The problem — Report every line of the records below that contains the word "heading".

Material shown —
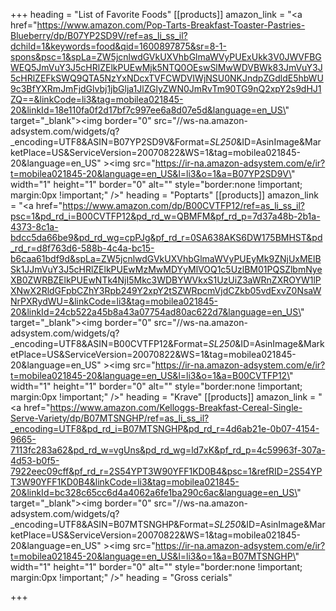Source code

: +++
heading = "List of Favorite Foods"
[[products]]
amazon_link = "<a href=\"https://www.amazon.com/Pop-Tarts-Breakfast-Toaster-Pastries-Blueberry/dp/B07YP2SD9V/ref=as_li_ss_il?dchild=1&keywords=food&qid=1600897875&sr=8-1-spons&psc=1&spLa=ZW5jcnlwdGVkUXVhbGlmaWVyPUExUkk3V0JWVFBGWEQ5JmVuY3J5cHRlZElkPUEwMjk5NTQ0OEswSlMwWDVBWk83JmVuY3J5cHRlZEFkSWQ9QTA5NzYxNDcxTVFCWDVIWjNSU0NKJndpZGdldE5hbWU9c3BfYXRmJmFjdGlvbj1jbGlja1JlZGlyZWN0JmRvTm90TG9nQ2xpY2s9dHJ1ZQ==&linkCode=li3&tag=mobilea021845-20&linkId=18e110fa0f2d17bf7c997ee6a8d07e5d&language=en_US\" target=\"_blank\"><img border=\"0\" src=\"//ws-na.amazon-adsystem.com/widgets/q?_encoding=UTF8&ASIN=B07YP2SD9V&Format=_SL250_&ID=AsinImage&MarketPlace=US&ServiceVersion=20070822&WS=1&tag=mobilea021845-20&language=en_US\" ></a><img src=\"https://ir-na.amazon-adsystem.com/e/ir?t=mobilea021845-20&language=en_US&l=li3&o=1&a=B07YP2SD9V\" width=\"1\" height=\"1\" border=\"0\" alt=\"\" style=\"border:none !important; margin:0px !important;\" />"
heading = "Poptarts"
[[products]]
amazon_link = "<a href=\"https://www.amazon.com/dp/B00CVTFP12/ref=as_li_ss_il?psc=1&pd_rd_i=B00CVTFP12&pd_rd_w=QBMFM&pf_rd_p=7d37a48b-2b1a-4373-8c1a-bdcc5da66be9&pd_rd_wg=cpPJg&pf_rd_r=0SA638AKS6DW175BMHST&pd_rd_r=d8f763d6-588b-4c4a-bc15-b6caa61bdf9d&spLa=ZW5jcnlwdGVkUXVhbGlmaWVyPUEyMk9ZNjUxMElBSk1JJmVuY3J5cHRlZElkPUEwMzMwMDYyMlVOQ1c5UzlBM01PQSZlbmNyeXB0ZWRBZElkPUEwNTk4NjI5Mkc3WDBYWVkxS1UzUiZ3aWRnZXROYW1lPXNwX2RldGFpbCZhY3Rpb249Y2xpY2tSZWRpcmVjdCZkb05vdExvZ0NsaWNrPXRydWU=&linkCode=li3&tag=mobilea021845-20&linkId=24cb522a45b8a43a07754ad80ac622d7&language=en_US\" target=\"_blank\"><img border=\"0\" src=\"//ws-na.amazon-adsystem.com/widgets/q?_encoding=UTF8&ASIN=B00CVTFP12&Format=_SL250_&ID=AsinImage&MarketPlace=US&ServiceVersion=20070822&WS=1&tag=mobilea021845-20&language=en_US\" ></a><img src=\"https://ir-na.amazon-adsystem.com/e/ir?t=mobilea021845-20&language=en_US&l=li3&o=1&a=B00CVTFP12\" width=\"1\" height=\"1\" border=\"0\" alt=\"\" style=\"border:none !important; margin:0px !important;\" />"
heading = "Krave"
[[products]]
amazon_link = "<a href=\"https://www.amazon.com/Kelloggs-Breakfast-Cereal-Single-Serve-Variety/dp/B07MTSNGHP/ref=as_li_ss_il?_encoding=UTF8&pd_rd_i=B07MTSNGHP&pd_rd_r=4d6ab21e-0b07-4154-9665-7113fc283a62&pd_rd_w=vgUns&pd_rd_wg=ld7xK&pf_rd_p=4c59963f-307a-4d53-b0f5-7922eec09cff&pf_rd_r=2S54YPT3W90YFF1KD0B4&psc=1&refRID=2S54YPT3W90YFF1KD0B4&linkCode=li3&tag=mobilea021845-20&linkId=bc328c65cc6d4a4062a6fe1ba290c6ac&language=en_US\" target=\"_blank\"><img border=\"0\" src=\"//ws-na.amazon-adsystem.com/widgets/q?_encoding=UTF8&ASIN=B07MTSNGHP&Format=_SL250_&ID=AsinImage&MarketPlace=US&ServiceVersion=20070822&WS=1&tag=mobilea021845-20&language=en_US\" ></a><img src=\"https://ir-na.amazon-adsystem.com/e/ir?t=mobilea021845-20&language=en_US&l=li3&o=1&a=B07MTSNGHP\" width=\"1\" height=\"1\" border=\"0\" alt=\"\" style=\"border:none !important; margin:0px !important;\" />"
heading = "Gross cerials"

+++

Exercise solution —
heading = "List of Favorite Foods"
heading = "Poptarts"
heading = "Krave"
heading = "Gross cerials"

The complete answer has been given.